It is only if/when a Character has no Light Side points left, when all of their Force Strength has turned over to the Dark Side, that the character is no longer a viable PC.

What I mean by that is, simply put, I personally have no interest in having a PC in my campaign being evil enough to warrant having completely given themselves over to the Dark Side. The conflict is interesting. Pure evil bores me to tears.

You may do as you wish in your own campaign of course.

Dang, this ran long. I still have quite a bit to cover.

Come back soon.

AD
Barking Alien






Monday, January 25, 2016

The Force, It's Calling To You. Just Let It In

Finally we return to discussion of The Force.

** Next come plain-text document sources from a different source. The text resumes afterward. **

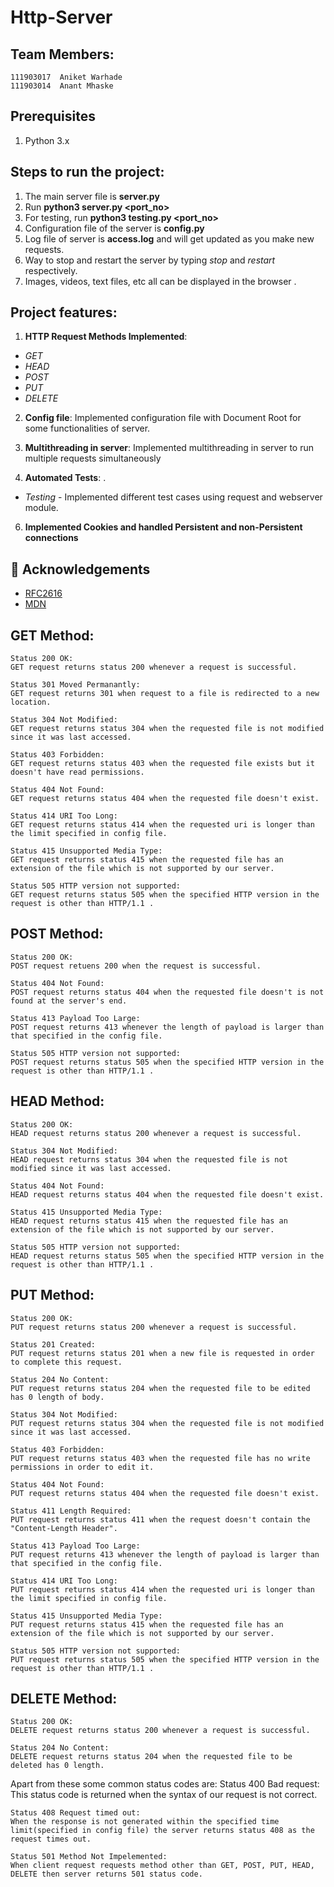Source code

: # Http-Server

## Team Members:

	111903017  Aniket Warhade
	111903014  Anant Mhaske

## Prerequisites

1. Python 3.x

## Steps to run the project:

1. The main server file is **server.py**
2. Run **python3 server.py <port_no>**
3. For testing, run **python3 testing.py <port_no>**
4. Configuration file of the server is **config.py**
5. Log file of server is **access.log** and will get updated as you make new requests.
6. Way to stop and restart the server by typing *stop* and *restart* respectively.
7. Images, videos, text files, etc all can be displayed in the browser .

## Project features:  
1. **HTTP Request Methods Implemented**:
- *GET* 
- *HEAD*
- *POST*
- *PUT*
- *DELETE*

2. **Config file**: Implemented configuration file with Document Root for some functionalities of server.

3. **Multithreading in server**: Implemented multithreading in server to run multiple requests simultaneously

5. **Automated Tests**: .
- *Testing* - Implemented different test cases using request and webserver module.

6. **Implemented Cookies and handled Persistent and non-Persistent connections**


## 🎉 Acknowledgements <a name = "acknowledgement"></a>

- [RFC2616](https://tools.ietf.org/html/rfc2616)
- [MDN](https://developer.mozilla.org/en-US/docs/Web/HTTP)


## GET Method:

	Status 200 OK:
	GET request returns status 200 whenever a request is successful.

	Status 301 Moved Permanantly:
	GET request returns 301 when request to a file is redirected to a new location.
	
	Status 304 Not Modified:
	GET request returns status 304 when the requested file is not modified since it was last accessed.
	
	Status 403 Forbidden:
	GET request returns status 403 when the requested file exists but it doesn't have read permissions.
	
	Status 404 Not Found:
	GET request returns status 404 when the requested file doesn't exist.

	Status 414 URI Too Long:
	GET request returns status 414 when the requested uri is longer than the limit specified in config file.
	
	Status 415 Unsupported Media Type:
	GET request returns status 415 when the requested file has an extension of the file which is not supported by our server.
	
	Status 505 HTTP version not supported:
	GET request returns status 505 when the specified HTTP version in the request is other than HTTP/1.1 .


## POST Method:
	Status 200 OK:
	POST request retuens 200 when the request is successful.
	
	Status 404 Not Found:
	POST request returns status 404 when the requested file doesn't is not found at the server's end.
	
	Status 413 Payload Too Large:
	POST request returns 413 whenever the length of payload is larger than that specified in the config file.
	
	Status 505 HTTP version not supported:
	POST request returns status 505 when the specified HTTP version in the request is other than HTTP/1.1 .

## HEAD Method:
	Status 200 OK:
	HEAD request returns status 200 whenever a request is successful.
	
	Status 304 Not Modified:
	HEAD request returns status 304 when the requested file is not modified since it was last accessed.
	
	Status 404 Not Found:
	HEAD request returns status 404 when the requested file doesn't exist.
	
	Status 415 Unsupported Media Type:
	HEAD request returns status 415 when the requested file has an extension of the file which is not supported by our server.
	
	Status 505 HTTP version not supported:
	HEAD request returns status 505 when the specified HTTP version in the request is other than HTTP/1.1 .

## PUT Method:
	Status 200 OK:
	PUT request returns status 200 whenever a request is successful.
	
	Status 201 Created:
	PUT request returns status 201 when a new file is requested in order to complete this request.
	
	Status 204 No Content:
	PUT request returns status 204 when the requested file to be edited has 0 length of body.
	
	Status 304 Not Modified:
	PUT request returns status 304 when the requested file is not modified since it was last accessed.
	
	Status 403 Forbidden:
	PUT request returns status 403 when the requested file has no write permissions in order to edit it.
	
	Status 404 Not Found:
	PUT request returns status 404 when the requested file doesn't exist.
	
	Status 411 Length Required:
	PUT request returns status 411 when the request doesn't contain the "Content-Length Header".

	Status 413 Payload Too Large:
	PUT request returns 413 whenever the length of payload is larger than that specified in the config file.

	Status 414 URI Too Long:
	PUT request returns status 414 when the requested uri is longer than the limit specified in config file.
	
	Status 415 Unsupported Media Type:
	PUT request returns status 415 when the requested file has an extension of the file which is not supported by our server.
	
	Status 505 HTTP version not supported:
	PUT request returns status 505 when the specified HTTP version in the request is other than HTTP/1.1 .

## DELETE Method:
	Status 200 OK:
	DELETE request returns status 200 whenever a request is successful.
	
	Status 204 No Content:
	DELETE request returns status 204 when the requested file to be deleted has 0 length.
	
Apart from these some common status codes are:
	Status 400 Bad request:
	This status code is returned when the syntax of our request is not correct.
	
	Status 408 Request timed out:
	When the response is not generated within the specified time limit(specified in config file) the server returns status 408 as the request times out.
	
	Status 501 Method Not Impelemented:
	When client request requests method other than GET, POST, PUT, HEAD, DELETE then server returns 501 status code.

Here, in this post, I hope to explain the ways, and means of using Force Abilities in Star Wars Traveller such that they will be available, and usable to both my players, and anyone reading this who may want to adapt Star Wars Traveller for use at their own table.

But first, a bit of a warning...

One of my great, personal pet peeves is over-explanation, especially of things best left unexplained.

It is my opinion that nothing hurt the Star Wars franchise more than Midi-chlorians. Not a kid Darth Vader, not Jar Jar Binks, not even the terrible, chemistry-less 'romance' of Anakin, and Padme on Naboo (and that crap was BAD!).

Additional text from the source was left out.